Integrated 3D Geological Modeling, Stress Field Modeling, and Production Simulation for CBM Development Optimization in Zhengzhuang Block, Southern Qinshui Basin
郑庄区块是沁水盆地重要煤层气(CBM)开发区,优质资源枯竭后剩余储层地质复杂。本文融合 94.85 km² 三维地震、973 口井资料,在 Petrel 平台完成山西组 3 号煤层高分辨率三维地质建模;利用有限元方法建立地应力场模型,识别西南区为压裂有利区;继而采用 CMG-IMEX 建立 27 口井典型井组双孔双渗模型,经历史拟合后评价剩余气分布,并构建权重多指标评价体系,将资源划分为Ⅰ、Ⅱ、Ⅲ三类。研究结果为井网优化、压裂方案及剩余气动用提供了技术依据。
CMG 软件应用情况
• 模块:CMG-IMEX(2021 版)
• 模型:4650 m×4675 m,平面网格 25 m×25 m;纵向 20 层,双孔双渗(DUALPERM)
• 机理:考虑 Langmuir 等温吸附/解吸、气-水两相流动、基质-裂缝间扩散与达西流动耦合
• 拟合:以定井底流压方式对 27 口井 4–5 年产气、产水历史进行自动/手动历史拟合
– 累计产气量最大误差 15.2 %(拟合精度 >84.8 %)
– 累计产水量最大误差 11.6 %(拟合精度 >88.4 %)
• 应用:基于拟合结果提取剩余气饱和度与压力场,用于区块剩余资源潜力评价
结论
- 三维地质模型揭示 3 号煤岩相以半亮煤为主,孔隙度 1.3–12 %,渗透率 0.01–1 mD,强非均质受断裂控制。
- 地应力场呈显著各向异性(σH/σh 梯度 0.0344/0.0215 MPa/m),西南部为压裂改造有利区。
- CMG 历史拟合成功再现早期快速降压、后期稳压规律,中央剩余压力约 3 MPa。

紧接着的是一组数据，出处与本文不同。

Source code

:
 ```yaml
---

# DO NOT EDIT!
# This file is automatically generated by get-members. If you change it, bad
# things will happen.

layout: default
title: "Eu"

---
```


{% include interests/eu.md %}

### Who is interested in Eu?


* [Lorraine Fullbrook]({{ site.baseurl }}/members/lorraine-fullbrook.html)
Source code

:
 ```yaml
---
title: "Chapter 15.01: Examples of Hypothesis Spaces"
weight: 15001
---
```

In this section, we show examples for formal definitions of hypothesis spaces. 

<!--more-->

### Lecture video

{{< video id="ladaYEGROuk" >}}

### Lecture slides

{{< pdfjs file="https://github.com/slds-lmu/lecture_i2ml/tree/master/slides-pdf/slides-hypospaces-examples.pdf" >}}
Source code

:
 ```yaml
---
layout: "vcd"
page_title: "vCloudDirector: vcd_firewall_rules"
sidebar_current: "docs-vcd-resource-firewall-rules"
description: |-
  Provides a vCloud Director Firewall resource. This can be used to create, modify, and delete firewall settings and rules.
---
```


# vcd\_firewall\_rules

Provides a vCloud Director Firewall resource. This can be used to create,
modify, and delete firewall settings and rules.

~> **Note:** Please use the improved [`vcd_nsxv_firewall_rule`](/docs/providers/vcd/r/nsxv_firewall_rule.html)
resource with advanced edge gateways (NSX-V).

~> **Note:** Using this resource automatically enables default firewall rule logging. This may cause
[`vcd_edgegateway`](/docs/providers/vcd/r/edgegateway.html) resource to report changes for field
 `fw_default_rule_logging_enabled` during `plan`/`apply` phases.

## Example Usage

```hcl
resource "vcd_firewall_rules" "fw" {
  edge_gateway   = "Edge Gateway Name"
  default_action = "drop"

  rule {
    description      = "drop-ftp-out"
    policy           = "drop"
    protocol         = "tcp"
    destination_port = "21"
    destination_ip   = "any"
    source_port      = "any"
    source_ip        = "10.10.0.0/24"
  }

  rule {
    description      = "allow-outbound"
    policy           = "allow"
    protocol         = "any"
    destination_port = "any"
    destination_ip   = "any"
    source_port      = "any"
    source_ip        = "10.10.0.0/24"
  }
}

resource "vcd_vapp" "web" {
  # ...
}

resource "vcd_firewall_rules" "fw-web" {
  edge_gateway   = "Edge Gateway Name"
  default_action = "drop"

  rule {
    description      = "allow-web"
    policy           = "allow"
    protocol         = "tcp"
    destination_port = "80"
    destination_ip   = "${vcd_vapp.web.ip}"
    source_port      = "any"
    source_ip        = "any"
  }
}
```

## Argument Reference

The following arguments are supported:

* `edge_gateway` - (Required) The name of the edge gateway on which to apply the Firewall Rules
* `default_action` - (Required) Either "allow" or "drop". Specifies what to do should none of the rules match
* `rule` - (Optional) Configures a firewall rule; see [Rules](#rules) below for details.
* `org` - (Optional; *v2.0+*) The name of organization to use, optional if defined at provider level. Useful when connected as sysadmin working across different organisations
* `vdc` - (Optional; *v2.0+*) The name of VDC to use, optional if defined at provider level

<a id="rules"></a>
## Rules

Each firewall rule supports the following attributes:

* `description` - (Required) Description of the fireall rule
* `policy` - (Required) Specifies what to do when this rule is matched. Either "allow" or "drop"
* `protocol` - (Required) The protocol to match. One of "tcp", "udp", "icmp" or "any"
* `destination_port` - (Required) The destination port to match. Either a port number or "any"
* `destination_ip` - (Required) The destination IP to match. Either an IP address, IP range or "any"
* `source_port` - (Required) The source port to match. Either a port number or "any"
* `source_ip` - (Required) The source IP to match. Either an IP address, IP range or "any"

- 剩余气 14–33.5 m³/t,集中于西部、东南部构造高部位;多指标评价将区块划分为:
– Ⅰ类(西南):高孔渗、高残余气(≥20 m³/t),优先开发;
– Ⅱ类:中等条件,过渡区;
– Ⅲ类:低孔渗、低含气,需技术突破。
作者单位:中石油华北油田分公司




Abstract
The Zhengzhuang Block in the Qinshui Basin is one of the important coalbed methane (CBM) development areas in China. As high-quality CBM resources become depleted, remaining reserves exhibit complex geological characteristics requiring advanced development strategies. In this study, a multidisciplinary workflow integrating 3D geological modeling (94.85 km2 seismic data, 973 wells), geomechanical stress analysis, and production simulation was developed to optimize development of the Permian No. 3 coal seam. Structural architecture and reservoir heterogeneity were characterized through Petrel-based modeling, while finite-element analysis identified stress anisotropy with favorable stimulation zones concentrated in southwestern sectors. Computer Modeling Group (CMG) simulations of a 27-well group revealed a rapid initial pressure decline followed by a stabilization phase. A weighted multi-criteria evaluation framework classified resources into three tiers: type I (southwestern sector: 28–33.5 m3/t residual gas content, 0.8–1.0 mD permeability, 8–12% porosity), type II (northern/central: 20–26 m3/t residual gas content, 0.5–0.6 mD permeability, 5–8% porosity), and type III (<20 m3/t residual gas content, <0.4 mD permeability, <4% porosity). The integrated methodology provides a technical foundation for optimizing well patterns, enhancing hydraulic fracturing efficacy, and improving residual gas recovery in heterogeneous CBM reservoirs.